**Exercise:** Spot each line in the records below where the word "Result" occurs, then copy it.

**Given records:**
=======

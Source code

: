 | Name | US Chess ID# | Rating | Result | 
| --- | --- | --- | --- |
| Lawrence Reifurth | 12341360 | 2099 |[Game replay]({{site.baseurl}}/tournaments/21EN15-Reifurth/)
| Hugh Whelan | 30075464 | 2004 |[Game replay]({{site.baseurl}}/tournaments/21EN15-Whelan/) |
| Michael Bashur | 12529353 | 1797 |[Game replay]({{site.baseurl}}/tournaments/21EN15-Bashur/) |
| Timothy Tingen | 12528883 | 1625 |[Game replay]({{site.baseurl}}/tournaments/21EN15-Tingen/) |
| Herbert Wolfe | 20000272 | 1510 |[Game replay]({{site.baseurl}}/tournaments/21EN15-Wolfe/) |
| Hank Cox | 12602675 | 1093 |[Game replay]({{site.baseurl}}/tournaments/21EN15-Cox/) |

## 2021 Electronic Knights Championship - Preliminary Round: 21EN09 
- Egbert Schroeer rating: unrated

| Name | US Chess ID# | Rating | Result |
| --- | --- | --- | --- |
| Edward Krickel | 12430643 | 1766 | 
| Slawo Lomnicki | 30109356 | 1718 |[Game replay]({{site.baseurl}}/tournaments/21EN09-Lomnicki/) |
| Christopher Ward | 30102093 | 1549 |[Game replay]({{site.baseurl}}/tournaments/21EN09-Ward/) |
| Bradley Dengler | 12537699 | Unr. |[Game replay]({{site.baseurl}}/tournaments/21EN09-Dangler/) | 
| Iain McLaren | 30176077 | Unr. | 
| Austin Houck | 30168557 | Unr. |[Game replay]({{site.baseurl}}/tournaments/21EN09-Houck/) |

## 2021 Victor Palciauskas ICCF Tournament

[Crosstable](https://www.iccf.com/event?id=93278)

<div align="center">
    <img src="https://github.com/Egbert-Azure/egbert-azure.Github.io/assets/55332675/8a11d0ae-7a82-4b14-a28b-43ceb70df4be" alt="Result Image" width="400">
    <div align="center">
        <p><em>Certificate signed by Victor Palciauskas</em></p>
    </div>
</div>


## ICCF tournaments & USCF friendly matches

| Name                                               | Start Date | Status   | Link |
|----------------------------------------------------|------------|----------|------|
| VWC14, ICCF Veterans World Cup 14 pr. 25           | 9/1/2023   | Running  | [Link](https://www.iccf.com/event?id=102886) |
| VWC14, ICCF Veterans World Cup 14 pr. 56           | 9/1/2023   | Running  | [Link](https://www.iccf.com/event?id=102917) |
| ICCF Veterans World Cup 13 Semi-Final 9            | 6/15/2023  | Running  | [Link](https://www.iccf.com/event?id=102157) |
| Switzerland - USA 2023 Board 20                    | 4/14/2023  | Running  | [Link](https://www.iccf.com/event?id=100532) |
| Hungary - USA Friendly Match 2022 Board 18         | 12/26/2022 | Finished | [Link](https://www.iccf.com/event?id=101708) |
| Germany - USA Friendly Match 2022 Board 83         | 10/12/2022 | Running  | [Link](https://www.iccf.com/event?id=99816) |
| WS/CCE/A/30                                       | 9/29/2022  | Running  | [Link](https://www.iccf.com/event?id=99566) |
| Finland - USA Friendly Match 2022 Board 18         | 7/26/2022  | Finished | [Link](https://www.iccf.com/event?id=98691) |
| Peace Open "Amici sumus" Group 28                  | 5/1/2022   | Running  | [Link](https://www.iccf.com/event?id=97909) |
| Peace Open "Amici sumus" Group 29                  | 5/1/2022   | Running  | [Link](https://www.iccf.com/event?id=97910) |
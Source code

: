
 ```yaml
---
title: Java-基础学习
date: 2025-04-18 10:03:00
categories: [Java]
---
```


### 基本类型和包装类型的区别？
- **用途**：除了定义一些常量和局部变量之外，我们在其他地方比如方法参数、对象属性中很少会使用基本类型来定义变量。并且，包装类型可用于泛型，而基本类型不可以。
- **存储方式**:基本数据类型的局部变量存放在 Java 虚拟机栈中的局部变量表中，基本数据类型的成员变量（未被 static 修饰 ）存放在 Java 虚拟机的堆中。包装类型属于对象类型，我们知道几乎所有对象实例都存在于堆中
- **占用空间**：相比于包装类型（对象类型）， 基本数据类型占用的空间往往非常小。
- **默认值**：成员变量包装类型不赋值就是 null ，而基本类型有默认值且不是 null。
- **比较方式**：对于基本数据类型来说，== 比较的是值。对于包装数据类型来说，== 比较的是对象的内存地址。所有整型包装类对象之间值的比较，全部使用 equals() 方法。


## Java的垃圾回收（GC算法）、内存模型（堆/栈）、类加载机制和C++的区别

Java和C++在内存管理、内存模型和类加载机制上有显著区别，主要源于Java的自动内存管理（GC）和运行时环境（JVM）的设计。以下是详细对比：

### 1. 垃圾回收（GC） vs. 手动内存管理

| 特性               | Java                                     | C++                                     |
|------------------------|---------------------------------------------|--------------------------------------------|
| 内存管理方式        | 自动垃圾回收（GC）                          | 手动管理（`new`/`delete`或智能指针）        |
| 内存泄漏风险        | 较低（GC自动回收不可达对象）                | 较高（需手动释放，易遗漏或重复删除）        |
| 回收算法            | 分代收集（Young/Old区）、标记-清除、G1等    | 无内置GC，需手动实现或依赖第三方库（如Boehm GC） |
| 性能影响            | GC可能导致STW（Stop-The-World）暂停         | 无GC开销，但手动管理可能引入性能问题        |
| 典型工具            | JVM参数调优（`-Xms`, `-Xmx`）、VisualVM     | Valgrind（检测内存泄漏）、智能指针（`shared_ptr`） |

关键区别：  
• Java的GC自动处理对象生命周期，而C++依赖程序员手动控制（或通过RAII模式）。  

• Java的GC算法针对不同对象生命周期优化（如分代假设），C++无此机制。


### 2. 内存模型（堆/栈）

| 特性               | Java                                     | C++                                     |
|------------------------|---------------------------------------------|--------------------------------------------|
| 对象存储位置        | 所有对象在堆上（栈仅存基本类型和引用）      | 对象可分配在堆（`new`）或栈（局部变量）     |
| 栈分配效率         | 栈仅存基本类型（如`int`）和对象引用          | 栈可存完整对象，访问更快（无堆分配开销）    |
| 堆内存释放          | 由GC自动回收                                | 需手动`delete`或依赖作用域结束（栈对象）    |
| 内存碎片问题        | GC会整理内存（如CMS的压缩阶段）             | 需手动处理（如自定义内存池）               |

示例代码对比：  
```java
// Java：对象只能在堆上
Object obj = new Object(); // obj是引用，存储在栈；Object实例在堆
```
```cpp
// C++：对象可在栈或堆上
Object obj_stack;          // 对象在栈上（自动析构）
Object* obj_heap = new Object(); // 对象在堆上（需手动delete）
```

=======

**Solution for this task:**
: | Name | US Chess ID# | Rating | Result | 
| Name | US Chess ID# | Rating | Result |
    <img src="https://github.com/Egbert-Azure/egbert-azure.Github.io/assets/55332675/8a11d0ae-7a82-4b14-a28b-43ceb70df4be" alt="Result Image" width="400">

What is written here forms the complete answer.